Barricades and soldiers in Berlin, Germany around 1919.
A street German Revolution in Berlin, circa 1918-1919.

Heritage Images/Getty Images

In 1918 – 19 Imperial Germany experienced a socialist-heavy revolution that, despite some surprising events and even a small socialist republic, would bring a democratic government. The Kaiser was rejected and a new parliament based at Weimar took over. However, Weimar ultimately failed and the question of whether the seeds of that failure began in the revolution if 1918-19 has never been decisively answered.

Germany Fractures in World War One

Like the other countries of Europe, much of Germany went into World War One believing it would be a short war and a decisive victory for them. But when the western front ground to a stalemate and the eastern front proved no more promising, Germany realized it had entered into a prolonged process it was poorly prepared for. The country began to take the necessary measures to support the war, including mobilizing an enlarged workforce, dedicating more manufacturing to arms and other military supplies, and taking strategic decisions they hoped would give them an advantage.

The war went on through the years, and Germany found itself increasingly stretched, so much so it began to fracture. Militarily, the army stayed an effective fighting force until 1918, and widespread disillusion and failures stemming from morale only crept in towards the end, although there were some earlier revolts. But before this, the steps taken in Germany to do everything for the military saw the ‘home front’ experience problems, and there was a marked change in morale from early 1917 onward, with strikes at one point numbering a million workers. Civilians were experiencing food shortages, exacerbated by the failure of the potato crop over the 1916-17 winter. There were also fuel shortages, and deaths from hunger and cold more than doubled over the same winter; flu was widespread and lethal. Infant mortality was also growing considerably, and when this was coupled with the families of the two million dead soldiers and the many millions wounded, you had a populace that was suffering. In addition, while working days grew longer, inflation was making goods ever more expensive, and ever more unaffordable. The economy was on the verge of collapsing.

The discontent among German civilians was not limited to either the working or middle classes, as both felt an increasing hostility to the government. Industrialists were also a popular target, with people convinced they were making millions from the war effort while everyone else suffered. As the war went deep into 1918, and the German offensives failed, the German nation seemed to be on the verge of splitting, even with the enemy still not on German soil. There was pressure from the government, from campaign groups and others to reform a government system that seemed to be failing.
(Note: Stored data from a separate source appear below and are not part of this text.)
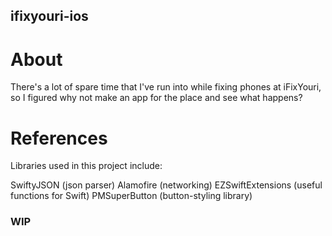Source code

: ## ifixyouri-ios

# About
There's a lot of spare time that I've run into while fixing phones at iFixYouri, so I figured why not make an app for the place and see what happens?

# References
Libraries used in this project include:

SwiftyJSON (json parser)
Alamofire (networking)
EZSwiftExtensions (useful functions for Swift)
PMSuperButton (button-styling library)

### WIP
Ludendorff sets the Time Bomb

Imperial Germany was supposed to be run by the Kaiser, Wilhelm II, aided by a Chancellor. However, over the final years of the war, two military commanders had taken control of Germany: Hindenburg and Ludendorff. By mid-1918 Ludendorff, the man with the practical control suffered both a mental breakdown and a long-feared realization: Germany was going to lose the war. He also knew that if the allies invaded Germany it would have a peace forced on it, and so he took actions which he hoped would bring a gentler peace deal under Woodrow Wilson’s Fourteen Points: he asked for the German Imperial autocracy to be transformed into a constitutional monarchy, keeping the Kaiser but bringing in a new level of effective government.
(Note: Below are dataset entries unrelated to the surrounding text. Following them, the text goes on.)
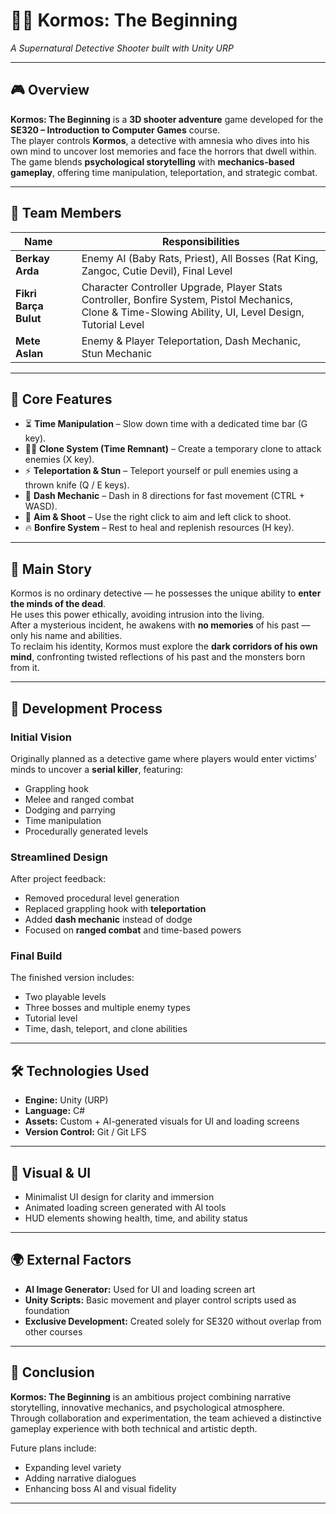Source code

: # 🕵️‍♂️ Kormos: The Beginning  
*A Supernatural Detective Shooter built with Unity URP*

---

## 🎮 Overview
**Kormos: The Beginning** is a **3D shooter adventure** game developed for the **SE320 – Introduction to Computer Games** course.  
The player controls **Kormos**, a detective with amnesia who dives into his own mind to uncover lost memories and face the horrors that dwell within.  
The game blends **psychological storytelling** with **mechanics-based gameplay**, offering time manipulation, teleportation, and strategic combat.

---

## 👥 Team Members
| Name |  | Responsibilities |
|------|-------------|------------------|
| **Berkay Arda** |  | Enemy AI (Baby Rats, Priest), All Bosses (Rat King, Zangoc, Cutie Devil), Final Level |
| **Fikri Barça Bulut** |  | Character Controller Upgrade, Player Stats Controller, Bonfire System, Pistol Mechanics, Clone & Time-Slowing Ability, UI, Level Design, Tutorial Level |
| **Mete Aslan** |  | Enemy & Player Teleportation, Dash Mechanic, Stun Mechanic |

---

## 🧩 Core Features
- ⏳ **Time Manipulation** – Slow down time with a dedicated time bar (G key).  
- 🧍‍♂️ **Clone System (Time Remnant)** – Create a temporary clone to attack enemies (X key).  
- ⚡ **Teleportation & Stun** – Teleport yourself or pull enemies using a thrown knife (Q / E keys).  
- 💨 **Dash Mechanic** – Dash in 8 directions for fast movement (CTRL + WASD).  
- 🔫 **Aim & Shoot** – Use the right click to aim and left click to shoot.  
- 🔥 **Bonfire System** – Rest to heal and replenish resources (H key).  

---

## 📖 Main Story
Kormos is no ordinary detective — he possesses the unique ability to **enter the minds of the dead**.  
He uses this power ethically, avoiding intrusion into the living.  
After a mysterious incident, he awakens with **no memories** of his past — only his name and abilities.  
To reclaim his identity, Kormos must explore the **dark corridors of his own mind**, confronting twisted reflections of his past and the monsters born from it.

---

## 🧠 Development Process
### Initial Vision
Originally planned as a detective game where players would enter victims’ minds to uncover a **serial killer**, featuring:
- Grappling hook  
- Melee and ranged combat  
- Dodging and parrying  
- Time manipulation  
- Procedurally generated levels  

### Streamlined Design
After project feedback:
- Removed procedural level generation  
- Replaced grappling hook with **teleportation**  
- Added **dash mechanic** instead of dodge  
- Focused on **ranged combat** and time-based powers  

### Final Build
The finished version includes:
- Two playable levels  
- Three bosses and multiple enemy types  
- Tutorial level  
- Time, dash, teleport, and clone abilities  

---

## 🛠️ Technologies Used
- **Engine:** Unity (URP)  
- **Language:** C#  
- **Assets:** Custom + AI-generated visuals for UI and loading screens  
- **Version Control:** Git / Git LFS  

---

## 🎨 Visual & UI
- Minimalist UI design for clarity and immersion  
- Animated loading screen generated with AI tools  
- HUD elements showing health, time, and ability status  

---

## 🌍 External Factors
- **AI Image Generator:** Used for UI and loading screen art  
- **Unity Scripts:** Basic movement and player control scripts used as foundation  
- **Exclusive Development:** Created solely for SE320 without overlap from other courses  

---

## 🧾 Conclusion
**Kormos: The Beginning** is an ambitious project combining narrative storytelling, innovative mechanics, and psychological atmosphere.  
Through collaboration and experimentation, the team achieved a distinctive gameplay experience with both technical and artistic depth.  

Future plans include:
- Expanding level variety  
- Adding narrative dialogues  
- Enhancing boss AI and visual fidelity  

---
Ludendorff had three reasons for doing this. He believed the democratic governments of Britain, France, and the United States would be more willing to work with a constitutional monarchy than the Kaiserriech, and he believed that the change would head off the social revolt he feared the war’s failure would trigger as blame and anger were redirected. He saw the neutered parliament’s calls for change and feared what they would bring if left unmanaged. But Ludendorff had a third goal, a far more pernicious and costly one. Ludendorff didn’t want the army to take the blame for the war’s failure, nor did he want his high-powered allies to do so either. No, what Ludendorff wanted was to create this new civilian government and make them surrender, to negotiate the peace, so they would be blamed by the German people and the army would still be respected. Unfortunately for Europe in the mid-twentieth century, Ludendorff was entirely successful, starting the myth that Germany had been ‘stabbed in the back’, and helping the fall of Weimer and the rise of Hitler.

'Revolution from Above'

A strong Red Cross supporter, Prince Max of Baden became chancellor of Germany in October 1918, and Germany restructured its government: for the first time the Kaiser and the Chancellor were made answerable to the parliament, the Reichstag: the Kaiser lost command of the military, and the Chancellor had to explain himself, not to the Kaiser, but parliament. As Ludendorff hoped, this civilian government was negotiating an end to the war.

Germany Revolts

However, as the news spread across Germany that the war was lost, shock set in, then the anger Ludendorff and others had feared. So many had suffered so much and been told they were so close to victory that many weren’t satisfied with the new system of government. Germany would move swiftly into revolution.

Sailors at a naval base near Kiel rebelled on October 29, 1918, and as the government lost control of the situation other major naval bases and ports also fell to revolutionaries. The sailors were angry at what was happening and were trying to prevent the suicide attack some naval commanders had ordered to try and recover some honor. News of these revolts spread, and everywhere it went soldiers, sailors and workers joined them in rebelling. Many set up special, soviet style councils to organize themselves, and Bavaria actually expelled their fossil King Ludwig III and Kurt Eisner declared it a socialist republic. The October reforms were soon being rejected as not enough, both by the revolutionaries and the old order who needed a way to manage events.

Max Baden hadn’t wanted to expel the Kaiser and family from the throne, but given that the latter was reluctant to make any other reforms, Baden had no choice, and so it was decided that the Kaiser would be replaced by a left-wing government led by Friedrich Ebert. But the situation at the heart of government was chaos, and first a member of this government - Philipp Scheidemann – declared that Germany was a republic, and then another called it a Soviet Republic. The Kaiser, already in Belgium, decided to accept military advice that his throne was gone, and he exiled himself to Holland. The Empire was over.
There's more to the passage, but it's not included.